C’était tout simplement pour choper une banane coincée dans les filets. Et pendant que je lui tends, voilà qu’elle se met à parler, en français, avec Danielle ! Qui plus est avec le même accent. J’avais bien compris : deux compatriotes qui se retrouvent à 8000 km de chez elles, je ne pouvais que les laisser continuer à faire connaissance. J’en profite donc pour retrouver discrètement ma solitude qui ne me quittera plus jusqu’à Pamplona.
Le parcours s’avère finalement peu vallonné, avec ces sentiers qui s’accrochent à flanc de collines. Ça grimpe parfois un peu, le plus souvent en pente douce, pour ensuite gentiment redescendre dans le fond du vallon. La seule vraie montée sera un petit détour pour admirer l’église de San Esteban, dans le village de Zabaldika.
Légèrement décentrée du Chemin, j’ai en fait suivi quelques pèlerins, intrigué du fait qu’ils gravissaient la montagne en direction de cette magnifique église médiévale et de son retable polychrome. Autre curiosité qui ne manque pas de m’étonner, un Christ en croix logé dans un cadre entièrement recouvert de post-it® reprenant autant d’intentions de prière.
De cette église, le Chemin continue comme il avait commencé à travers la vallée de l’Arga. On passe d’une rive à l’autre dans l’indifférence la plus totale sur des sentiers qui se ressemblent tous et qui n’incitent pas forcément à la flânerie ou aux arrêts.
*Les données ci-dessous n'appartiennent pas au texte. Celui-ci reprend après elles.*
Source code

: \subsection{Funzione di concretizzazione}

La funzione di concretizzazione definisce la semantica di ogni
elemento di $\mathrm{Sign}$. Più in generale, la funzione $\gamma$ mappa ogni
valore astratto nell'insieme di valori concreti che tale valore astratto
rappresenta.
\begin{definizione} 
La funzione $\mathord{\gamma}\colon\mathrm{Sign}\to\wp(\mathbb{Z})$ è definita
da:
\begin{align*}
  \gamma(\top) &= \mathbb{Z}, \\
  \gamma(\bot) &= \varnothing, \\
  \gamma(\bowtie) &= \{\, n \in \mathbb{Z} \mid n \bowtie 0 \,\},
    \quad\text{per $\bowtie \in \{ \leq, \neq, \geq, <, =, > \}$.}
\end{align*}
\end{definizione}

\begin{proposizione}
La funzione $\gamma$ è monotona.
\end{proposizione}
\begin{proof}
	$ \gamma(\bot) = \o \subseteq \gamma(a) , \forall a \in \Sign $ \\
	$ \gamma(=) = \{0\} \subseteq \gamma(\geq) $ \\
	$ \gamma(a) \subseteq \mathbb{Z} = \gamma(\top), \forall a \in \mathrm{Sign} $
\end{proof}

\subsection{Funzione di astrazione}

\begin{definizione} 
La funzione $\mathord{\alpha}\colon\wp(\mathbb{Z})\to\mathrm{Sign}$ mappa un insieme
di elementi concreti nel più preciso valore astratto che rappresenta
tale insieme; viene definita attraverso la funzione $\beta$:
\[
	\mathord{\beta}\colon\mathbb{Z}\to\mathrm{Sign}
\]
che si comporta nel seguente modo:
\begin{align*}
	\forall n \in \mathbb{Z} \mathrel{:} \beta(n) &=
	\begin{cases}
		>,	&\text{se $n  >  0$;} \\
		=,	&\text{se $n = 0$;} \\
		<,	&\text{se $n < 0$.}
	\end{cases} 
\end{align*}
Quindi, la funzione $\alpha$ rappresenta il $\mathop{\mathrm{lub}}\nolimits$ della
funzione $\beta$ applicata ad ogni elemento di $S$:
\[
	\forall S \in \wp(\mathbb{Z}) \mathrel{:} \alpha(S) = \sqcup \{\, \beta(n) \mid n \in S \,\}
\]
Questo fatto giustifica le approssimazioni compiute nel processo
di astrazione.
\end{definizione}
En tout cas en ce qui me concerne, car je croise ci et là des pèlerins partis tôt ce matin qui pansent encore leurs plaies ou qui profitent simplement du soleil pour faire une petite sieste ou casser la croûte.
Le trajet me parait pourtant si court et d’une facilité tellement déconcertante que je ne ressens pas le besoin d’une pause : au plus tôt j’arriverai, au plus je pourrais profiter de mon temps pour me reposer et visiter la capitale de la Navarre.
Après avoir traversé le puente de la Magdalena et contourné les remparts de la Citadelle, c’est donc en tout début d’après-midi que je retrouve Olivier pour nous présenter à l’accueil de l’albergue municipale de Pamplona.
Installée dans l’ancienne église désacralisée Jesús y María, je découvre ici l’organisation quasi militaire qui est mise à disposition des pèlerins. C’était déjà le cas à Roncesvalles et à Zubiri, mais c’est particulièrement remarquable ici, à Pamplona. Dés notre entrée, nos noms, prénoms, numéro de carte d’identité, pays et ville d’origine sont scrupuleusement notés dans un registre digne d’un grimoire du Moyen-âge. J’apprendrai plus tard qu’au-delà de l’aspect administratif, cela leur permet d’une part d’alimenter leurs statistiques, mais aussi et surtout de suivre chaque pèlerin tout au long de sa pérégrination afin d’en assurer la sécurité et d’intervenir au plus vite en cas de problème. On nous remet ensuite le traditionnel paquetage avec les draps de lit en papier intissé, en même temps que notre numéro de chambre et celui du lit que nous devront occuper.
Toute la nef de l’ancienne église a été divisée en deux étages, chaque étage compartimenté en box, chaque box comprenant 3 lits superposés. En tout, 114 emplacements. C’est beau, c’est propre, c’est moderne, c’est super bien équipé, avec un bloc sanitaire semblable aux vestiaires d’un club de foot de ligue 1. Et contrairement à ce qu’on pourrait penser, c’est incroyablement bien insonorisé.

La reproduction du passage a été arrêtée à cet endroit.